Audience management and social integration
TVU Networks has seen adoption rates for its TVU Anywhere and TVU Talkshow software soar. “They’ve gone from ‘good to have’ to ‘must have’,” says CEO Paul Shen.
The apps use the firm’s legacy in live transmission links to deliver ‘broadcast quality’ live streams from a smartphone.
“Hundreds of journalists and producers are simultaneously casting using our TVU Anywhere app,” claims Shen. “News reporters for China’s CCTV are using it to stream live from the intensive care wings of hospitals in Wuhan.”
TVU Talkshow is an audience engagement tool for live screening and call management.
“Broadcasters can accept a thousand callers simultaneously – since they’re all cloud instances,” Shen says. “The app manages audio too so that viewers can hear the guest clearly, but not the reverb of the conversation from their connection.”
Spanish public broadcaster Televisió de Catalunya’s (TV3) Esport3 aired its sports chat show Minut a Minut using the apps to simultaneously host more than 25 football fans during a two-hour live studio hosted broadcast. The connection was made possible by providing fans with a QR code via the app to pair their mobile device to a remote TVU Server.
Integrating social media into a live show is arguably more important than ever with live reactions to social likely to increase audience engagement.
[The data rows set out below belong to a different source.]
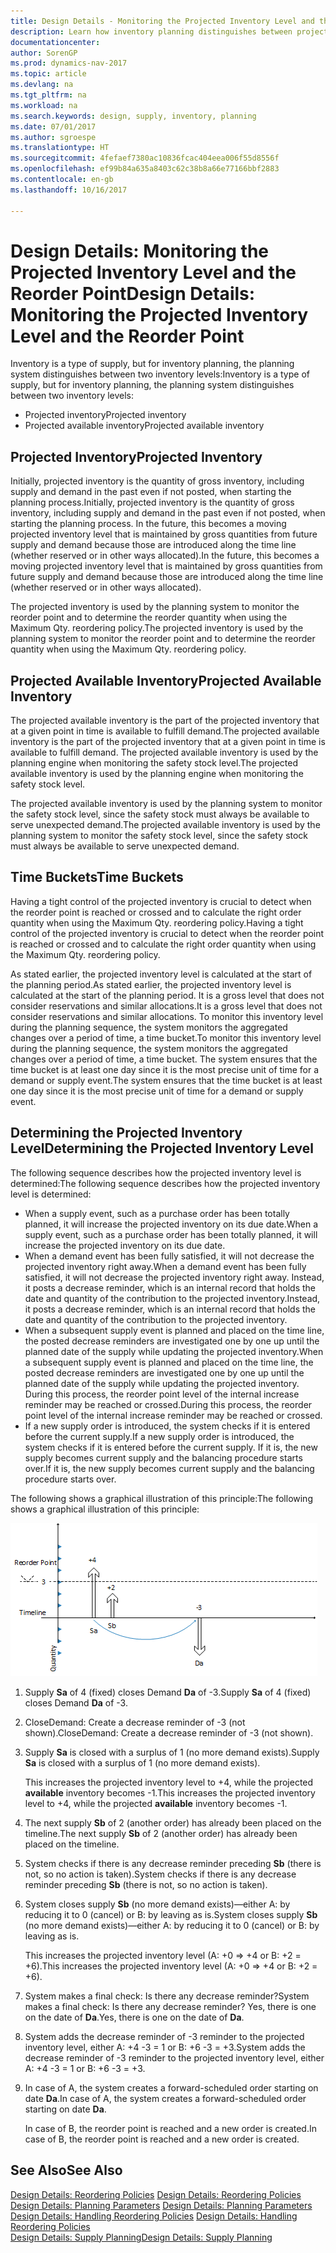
 ```yaml
---
title: Design Details - Monitoring the Projected Inventory Level and the Reorder Point
description: Learn how inventory planning distinguishes between projected inventory and projected available inventory levels.
documentationcenter: 
author: SorenGP
ms.prod: dynamics-nav-2017
ms.topic: article
ms.devlang: na
ms.tgt_pltfrm: na
ms.workload: na
ms.search.keywords: design, supply, inventory, planning
ms.date: 07/01/2017
ms.author: sgroespe
ms.translationtype: HT
ms.sourcegitcommit: 4fefaef7380ac10836fcac404eea006f55d8556f
ms.openlocfilehash: ef99b84a635a8403c62c38b8a66e77166bbf2883
ms.contentlocale: en-gb
ms.lasthandoff: 10/16/2017

---
```

# <a name="design-details-monitoring-the-projected-inventory-level-and-the-reorder-point"></a><span data-ttu-id="431da-103">Design Details: Monitoring the Projected Inventory Level and the Reorder Point</span><span class="sxs-lookup"><span data-stu-id="431da-103">Design Details: Monitoring the Projected Inventory Level and the Reorder Point</span></span>
<span data-ttu-id="431da-104">Inventory is a type of supply, but for inventory planning, the planning system distinguishes between two inventory levels:</span><span class="sxs-lookup"><span data-stu-id="431da-104">Inventory is a type of supply, but for inventory planning, the planning system distinguishes between two inventory levels:</span></span>  

* <span data-ttu-id="431da-105">Projected inventory</span><span class="sxs-lookup"><span data-stu-id="431da-105">Projected inventory</span></span>  
* <span data-ttu-id="431da-106">Projected available inventory</span><span class="sxs-lookup"><span data-stu-id="431da-106">Projected available inventory</span></span>  

## <a name="projected-inventory"></a><span data-ttu-id="431da-107">Projected Inventory</span><span class="sxs-lookup"><span data-stu-id="431da-107">Projected Inventory</span></span>  
<span data-ttu-id="431da-108">Initially, projected inventory is the quantity of gross inventory, including supply and demand in the past even if not posted, when starting the planning process.</span><span class="sxs-lookup"><span data-stu-id="431da-108">Initially, projected inventory is the quantity of gross inventory, including supply and demand in the past even if not posted, when starting the planning process.</span></span> <span data-ttu-id="431da-109">In the future, this becomes a moving projected inventory level that is maintained by gross quantities from future supply and demand because those are introduced along the time line (whether reserved or in other ways allocated).</span><span class="sxs-lookup"><span data-stu-id="431da-109">In the future, this becomes a moving projected inventory level that is maintained by gross quantities from future supply and demand because those are introduced along the time line (whether reserved or in other ways allocated).</span></span>  

<span data-ttu-id="431da-110">The projected inventory is used by the planning system to monitor the reorder point and to determine the reorder quantity when using the Maximum Qty. reordering policy.</span><span class="sxs-lookup"><span data-stu-id="431da-110">The projected inventory is used by the planning system to monitor the reorder point and to determine the reorder quantity when using the Maximum Qty. reordering policy.</span></span>  

## <a name="projected-available-inventory"></a><span data-ttu-id="431da-111">Projected Available Inventory</span><span class="sxs-lookup"><span data-stu-id="431da-111">Projected Available Inventory</span></span>  
<span data-ttu-id="431da-112">The projected available inventory is the part of the projected inventory that at a given point in time is available to fulfill demand.</span><span class="sxs-lookup"><span data-stu-id="431da-112">The projected available inventory is the part of the projected inventory that at a given point in time is available to fulfill demand.</span></span> <span data-ttu-id="431da-113">The projected available inventory is used by the planning engine when monitoring the safety stock level.</span><span class="sxs-lookup"><span data-stu-id="431da-113">The projected available inventory is used by the planning engine when monitoring the safety stock level.</span></span>  

<span data-ttu-id="431da-114">The projected available inventory is used by the planning system to monitor the safety stock level, since the safety stock must always be available to serve unexpected demand.</span><span class="sxs-lookup"><span data-stu-id="431da-114">The projected available inventory is used by the planning system to monitor the safety stock level, since the safety stock must always be available to serve unexpected demand.</span></span>  

## <a name="time-buckets"></a><span data-ttu-id="431da-115">Time Buckets</span><span class="sxs-lookup"><span data-stu-id="431da-115">Time Buckets</span></span>  
<span data-ttu-id="431da-116">Having a tight control of the projected inventory is crucial to detect when the reorder point is reached or crossed and to calculate the right order quantity when using the Maximum Qty. reordering policy.</span><span class="sxs-lookup"><span data-stu-id="431da-116">Having a tight control of the projected inventory is crucial to detect when the reorder point is reached or crossed and to calculate the right order quantity when using the Maximum Qty. reordering policy.</span></span>  

<span data-ttu-id="431da-117">As stated earlier, the projected inventory level is calculated at the start of the planning period.</span><span class="sxs-lookup"><span data-stu-id="431da-117">As stated earlier, the projected inventory level is calculated at the start of the planning period.</span></span> <span data-ttu-id="431da-118">It is a gross level that does not consider reservations and similar allocations.</span><span class="sxs-lookup"><span data-stu-id="431da-118">It is a gross level that does not consider reservations and similar allocations.</span></span> <span data-ttu-id="431da-119">To monitor this inventory level during the planning sequence, the system monitors the aggregated changes over a period of time, a time bucket.</span><span class="sxs-lookup"><span data-stu-id="431da-119">To monitor this inventory level during the planning sequence, the system monitors the aggregated changes over a period of time, a time bucket.</span></span> <span data-ttu-id="431da-120">The system ensures that the time bucket is at least one day since it is the most precise unit of time for a demand or supply event.</span><span class="sxs-lookup"><span data-stu-id="431da-120">The system ensures that the time bucket is at least one day since it is the most precise unit of time for a demand or supply event.</span></span>  

## <a name="determining-the-projected-inventory-level"></a><span data-ttu-id="431da-121">Determining the Projected Inventory Level</span><span class="sxs-lookup"><span data-stu-id="431da-121">Determining the Projected Inventory Level</span></span>  
<span data-ttu-id="431da-122">The following sequence describes how the projected inventory level is determined:</span><span class="sxs-lookup"><span data-stu-id="431da-122">The following sequence describes how the projected inventory level is determined:</span></span>  

* <span data-ttu-id="431da-123">When a supply event, such as a purchase order has been totally planned, it will increase the projected inventory on its due date.</span><span class="sxs-lookup"><span data-stu-id="431da-123">When a supply event, such as a purchase order has been totally planned, it will increase the projected inventory on its due date.</span></span>  
* <span data-ttu-id="431da-124">When a demand event has been fully satisfied, it will not decrease the projected inventory right away.</span><span class="sxs-lookup"><span data-stu-id="431da-124">When a demand event has been fully satisfied, it will not decrease the projected inventory right away.</span></span> <span data-ttu-id="431da-125">Instead, it posts a decrease reminder, which is an internal record that holds the date and quantity of the contribution to the projected inventory.</span><span class="sxs-lookup"><span data-stu-id="431da-125">Instead, it posts a decrease reminder, which is an internal record that holds the date and quantity of the contribution to the projected inventory.</span></span>  
* <span data-ttu-id="431da-126">When a subsequent supply event is planned and placed on the time line, the posted decrease reminders are investigated one by one up until the planned date of the supply while updating the projected inventory.</span><span class="sxs-lookup"><span data-stu-id="431da-126">When a subsequent supply event is planned and placed on the time line, the posted decrease reminders are investigated one by one up until the planned date of the supply while updating the projected inventory.</span></span> <span data-ttu-id="431da-127">During this process, the reorder point level of the internal increase reminder may be reached or crossed.</span><span class="sxs-lookup"><span data-stu-id="431da-127">During this process, the reorder point level of the internal increase reminder may be reached or crossed.</span></span>  
* <span data-ttu-id="431da-128">If a new supply order is introduced, the system checks if it is entered before the current supply.</span><span class="sxs-lookup"><span data-stu-id="431da-128">If a new supply order is introduced, the system checks if it is entered before the current supply.</span></span> <span data-ttu-id="431da-129">If it is, the new supply becomes current supply and the balancing procedure starts over.</span><span class="sxs-lookup"><span data-stu-id="431da-129">If it is, the new supply becomes current supply and the balancing procedure starts over.</span></span>  

<span data-ttu-id="431da-130">The following shows a graphical illustration of this principle:</span><span class="sxs-lookup"><span data-stu-id="431da-130">The following shows a graphical illustration of this principle:</span></span>  

![](media/nav_app_supply_planning_2_projected_inventory.png "NAV_APP_supply_planning_2_projected_inventory")  

1. <span data-ttu-id="431da-131">Supply **Sa** of 4 (fixed) closes Demand **Da** of -3.</span><span class="sxs-lookup"><span data-stu-id="431da-131">Supply **Sa** of 4 (fixed) closes Demand **Da** of -3.</span></span>  
2. <span data-ttu-id="431da-132">CloseDemand: Create a decrease reminder of -3 (not shown).</span><span class="sxs-lookup"><span data-stu-id="431da-132">CloseDemand: Create a decrease reminder of -3 (not shown).</span></span>  
3. <span data-ttu-id="431da-133">Supply **Sa** is closed with a surplus of 1 (no more demand exists).</span><span class="sxs-lookup"><span data-stu-id="431da-133">Supply **Sa** is closed with a surplus of 1 (no more demand exists).</span></span>  

     <span data-ttu-id="431da-134">This increases the projected inventory level to +4, while the projected **available** inventory becomes -1.</span><span class="sxs-lookup"><span data-stu-id="431da-134">This increases the projected inventory level to +4, while the projected **available** inventory becomes -1.</span></span>  

4. <span data-ttu-id="431da-135">The next supply **Sb** of 2 (another order) has already been placed on the timeline.</span><span class="sxs-lookup"><span data-stu-id="431da-135">The next supply **Sb** of 2 (another order) has already been placed on the timeline.</span></span>  
5. <span data-ttu-id="431da-136">System checks if there is any decrease reminder preceding **Sb** (there is not, so no action is taken).</span><span class="sxs-lookup"><span data-stu-id="431da-136">System checks if there is any decrease reminder preceding **Sb** (there is not, so no action is taken).</span></span>  
6. <span data-ttu-id="431da-137">System closes supply **Sb** (no more demand exists)—either A: by reducing it to 0 (cancel) or B: by leaving as is.</span><span class="sxs-lookup"><span data-stu-id="431da-137">System closes supply **Sb** (no more demand exists)—either A: by reducing it to 0 (cancel) or B: by leaving as is.</span></span>  

     <span data-ttu-id="431da-138">This increases the projected inventory level (A: +0 => +4 or B: +2 = +6).</span><span class="sxs-lookup"><span data-stu-id="431da-138">This increases the projected inventory level (A: +0 => +4 or B: +2 = +6).</span></span>  

7. <span data-ttu-id="431da-139">System makes a final check: Is there any decrease reminder?</span><span class="sxs-lookup"><span data-stu-id="431da-139">System makes a final check: Is there any decrease reminder?</span></span> <span data-ttu-id="431da-140">Yes, there is one on the date of **Da**.</span><span class="sxs-lookup"><span data-stu-id="431da-140">Yes, there is one on the date of **Da**.</span></span>  
8. <span data-ttu-id="431da-141">System adds the decrease reminder of -3 reminder to the projected inventory level, either A: +4 -3 = 1 or B: +6 -3 = +3.</span><span class="sxs-lookup"><span data-stu-id="431da-141">System adds the decrease reminder of -3 reminder to the projected inventory level, either A: +4 -3 = 1 or B: +6 -3 = +3.</span></span>  
9. <span data-ttu-id="431da-142">In case of A, the system creates a forward-scheduled order starting on date **Da**.</span><span class="sxs-lookup"><span data-stu-id="431da-142">In case of A, the system creates a forward-scheduled order starting on date **Da**.</span></span>  

     <span data-ttu-id="431da-143">In case of B, the reorder point is reached and a new order is created.</span><span class="sxs-lookup"><span data-stu-id="431da-143">In case of B, the reorder point is reached and a new order is created.</span></span>  

## <a name="see-also"></a><span data-ttu-id="431da-144">See Also</span><span class="sxs-lookup"><span data-stu-id="431da-144">See Also</span></span>  
<span data-ttu-id="431da-145">[Design Details: Reordering Policies](design-details-reordering-policies.md) </span><span class="sxs-lookup"><span data-stu-id="431da-145">[Design Details: Reordering Policies](design-details-reordering-policies.md) </span></span>  
<span data-ttu-id="431da-146">[Design Details: Planning Parameters](design-details-planning-parameters.md) </span><span class="sxs-lookup"><span data-stu-id="431da-146">[Design Details: Planning Parameters](design-details-planning-parameters.md) </span></span>  
<span data-ttu-id="431da-147">[Design Details: Handling Reordering Policies](design-details-handling-reordering-policies.md) </span><span class="sxs-lookup"><span data-stu-id="431da-147">[Design Details: Handling Reordering Policies](design-details-handling-reordering-policies.md) </span></span>  
[<span data-ttu-id="431da-148">Design Details: Supply Planning</span><span class="sxs-lookup"><span data-stu-id="431da-148">Design Details: Supply Planning</span></span>](design-details-supply-planning.md)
The last three weekly editions of ITV’s The Martin Lewis Money Show have broadcast without a live studio audience. Producer Multi Story Media used Never.no’s online audience management tool Bee-On to gather viewers’ tweets tagged with #MartinLewis to create the conversation on Twitter. Working with pre-made native broadcast graphics, Bee-On pushed the content, in real time, to a large screen in the studio, where Lewis and his co-host were able to highlight and discuss the topics.
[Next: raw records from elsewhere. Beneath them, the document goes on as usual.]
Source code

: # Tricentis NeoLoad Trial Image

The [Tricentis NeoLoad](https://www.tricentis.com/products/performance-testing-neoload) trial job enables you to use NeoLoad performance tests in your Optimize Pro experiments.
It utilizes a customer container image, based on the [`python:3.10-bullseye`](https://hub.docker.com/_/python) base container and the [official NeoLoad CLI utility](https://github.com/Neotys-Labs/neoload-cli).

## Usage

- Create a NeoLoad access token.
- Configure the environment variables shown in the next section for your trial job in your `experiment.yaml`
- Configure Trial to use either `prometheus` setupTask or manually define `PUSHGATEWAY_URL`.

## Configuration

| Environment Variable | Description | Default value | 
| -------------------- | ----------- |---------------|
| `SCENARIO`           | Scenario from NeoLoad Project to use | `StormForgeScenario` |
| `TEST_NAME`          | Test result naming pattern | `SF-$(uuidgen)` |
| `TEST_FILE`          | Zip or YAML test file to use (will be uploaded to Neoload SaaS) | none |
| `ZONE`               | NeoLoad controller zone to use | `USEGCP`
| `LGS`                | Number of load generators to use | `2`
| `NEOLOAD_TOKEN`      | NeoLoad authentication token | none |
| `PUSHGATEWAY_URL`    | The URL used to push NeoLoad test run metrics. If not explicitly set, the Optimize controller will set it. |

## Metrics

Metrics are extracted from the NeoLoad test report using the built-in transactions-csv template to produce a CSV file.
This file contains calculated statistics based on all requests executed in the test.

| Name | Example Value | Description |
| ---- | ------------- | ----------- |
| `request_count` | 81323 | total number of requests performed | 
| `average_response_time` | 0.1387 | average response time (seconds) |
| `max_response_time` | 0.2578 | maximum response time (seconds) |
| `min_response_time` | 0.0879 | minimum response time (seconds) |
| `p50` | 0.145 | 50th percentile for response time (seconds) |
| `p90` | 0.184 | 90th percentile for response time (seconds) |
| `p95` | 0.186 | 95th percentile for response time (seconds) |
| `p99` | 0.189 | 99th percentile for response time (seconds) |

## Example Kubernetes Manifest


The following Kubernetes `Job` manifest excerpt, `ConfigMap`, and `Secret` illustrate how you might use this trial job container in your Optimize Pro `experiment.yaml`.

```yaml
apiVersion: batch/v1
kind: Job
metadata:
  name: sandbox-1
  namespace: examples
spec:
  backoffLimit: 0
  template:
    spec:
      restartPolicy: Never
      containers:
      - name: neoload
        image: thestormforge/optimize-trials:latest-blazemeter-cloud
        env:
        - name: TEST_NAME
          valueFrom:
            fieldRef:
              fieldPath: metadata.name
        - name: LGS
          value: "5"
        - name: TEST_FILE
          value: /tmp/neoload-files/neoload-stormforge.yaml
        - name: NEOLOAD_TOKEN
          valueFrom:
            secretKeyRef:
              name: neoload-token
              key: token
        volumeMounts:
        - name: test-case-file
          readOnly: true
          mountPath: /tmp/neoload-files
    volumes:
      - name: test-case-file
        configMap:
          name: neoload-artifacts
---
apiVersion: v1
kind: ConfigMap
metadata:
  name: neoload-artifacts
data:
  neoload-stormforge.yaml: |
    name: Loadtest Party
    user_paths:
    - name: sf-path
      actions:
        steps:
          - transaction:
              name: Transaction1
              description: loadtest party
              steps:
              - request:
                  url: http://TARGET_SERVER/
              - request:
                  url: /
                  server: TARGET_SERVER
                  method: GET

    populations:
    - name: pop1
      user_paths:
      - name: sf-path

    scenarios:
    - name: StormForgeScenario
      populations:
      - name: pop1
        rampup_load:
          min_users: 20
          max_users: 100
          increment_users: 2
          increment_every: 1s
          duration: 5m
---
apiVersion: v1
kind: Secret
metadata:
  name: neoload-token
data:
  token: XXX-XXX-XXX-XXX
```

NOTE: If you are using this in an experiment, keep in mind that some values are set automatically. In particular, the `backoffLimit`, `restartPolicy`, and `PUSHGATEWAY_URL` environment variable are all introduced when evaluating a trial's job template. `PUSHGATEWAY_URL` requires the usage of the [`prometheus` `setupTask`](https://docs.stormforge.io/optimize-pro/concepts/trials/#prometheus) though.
Multi Story Media continues to use the technology in a similar way on ITV’s political flagship The Peston Show.
Studios retain continuity
“The global situation is changing fast and a live show has the advantage of current information,” says Andy Waters, head of studios, dock10. “But viewers want more than news. They want to be entertained and live entertainment will help lift the spirit of the nation. Keeping the UK’s kids informed and entertained is more important than ever during this time.”
As part of the national broadcast infrastructure, all dock10’s TV and radio studios plus post production, will remain open and operational through the Coronavirus outbreak. It is continuing to host shows for CBBC and CBeebies including Saturday MashUp!, Newsround and Blue Peter.
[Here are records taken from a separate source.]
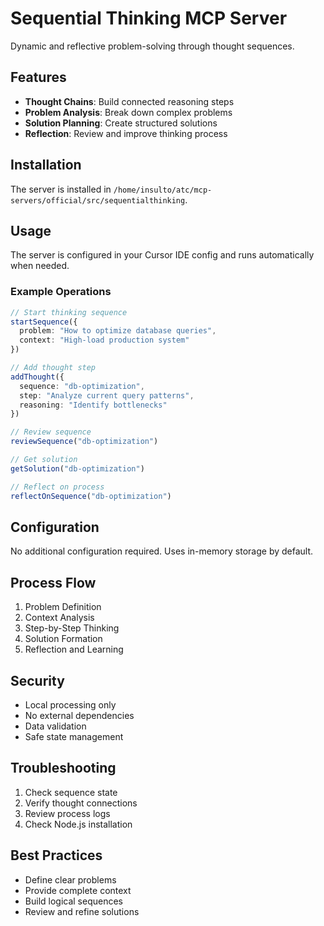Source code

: # Sequential Thinking MCP Server

Dynamic and reflective problem-solving through thought sequences.

## Features

- **Thought Chains**: Build connected reasoning steps
- **Problem Analysis**: Break down complex problems
- **Solution Planning**: Create structured solutions
- **Reflection**: Review and improve thinking process

## Installation

The server is installed in `/home/insulto/atc/mcp-servers/official/src/sequentialthinking`.

## Usage

The server is configured in your Cursor IDE config and runs automatically when needed.

### Example Operations

```typescript
// Start thinking sequence
startSequence({
  problem: "How to optimize database queries",
  context: "High-load production system"
})

// Add thought step
addThought({
  sequence: "db-optimization",
  step: "Analyze current query patterns",
  reasoning: "Identify bottlenecks"
})

// Review sequence
reviewSequence("db-optimization")

// Get solution
getSolution("db-optimization")

// Reflect on process
reflectOnSequence("db-optimization")
```

## Configuration

No additional configuration required. Uses in-memory storage by default.

## Process Flow

1. Problem Definition
2. Context Analysis
3. Step-by-Step Thinking
4. Solution Formation
5. Reflection and Learning

## Security

- Local processing only
- No external dependencies
- Data validation
- Safe state management

## Troubleshooting

1. Check sequence state
2. Verify thought connections
3. Review process logs
4. Check Node.js installation

## Best Practices

- Define clear problems
- Provide complete context
- Build logical sequences
- Review and refine solutions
It operates a skeleton shift in the facility and has ensured that the vast majority of both clients and staff can work from home or in isolation.
“We’ve built a bespoke remote edit solution around dock10’s network infrastructure which has been key to allowing our editors and edit producers to keep working from home,” says Ian Dodd, head of post production. “This infrastructure also allows for remote automated ingest of rushes meaning that edits can be completely self-contained and isolated. QC is another area that has been facilitated to work remotely.
“All of our dubbing and VFX creatives are able to work remotely from home via this remote network, and our online editors and colourists are currently isolating within separate parts of the dock10 building,” Dodd adds.
BBC Studioworks is facilitating live news-based, political and magazine-style programming from TV Centre and its post production service is still operating from BBC Elstree Centre.
‘We are now managing an increased tech responsibility – a new ‘normal’ for guest appearances is via Skype/video links’ Andrew Moultrie, BBC Studioworks
Measures include stripping back studios in terms of reducing large props and stunts, so productions can run with reduced crew members, as well as setting up video links so crew who would usually have been based in the studio can watch and comment from rehearsals at home.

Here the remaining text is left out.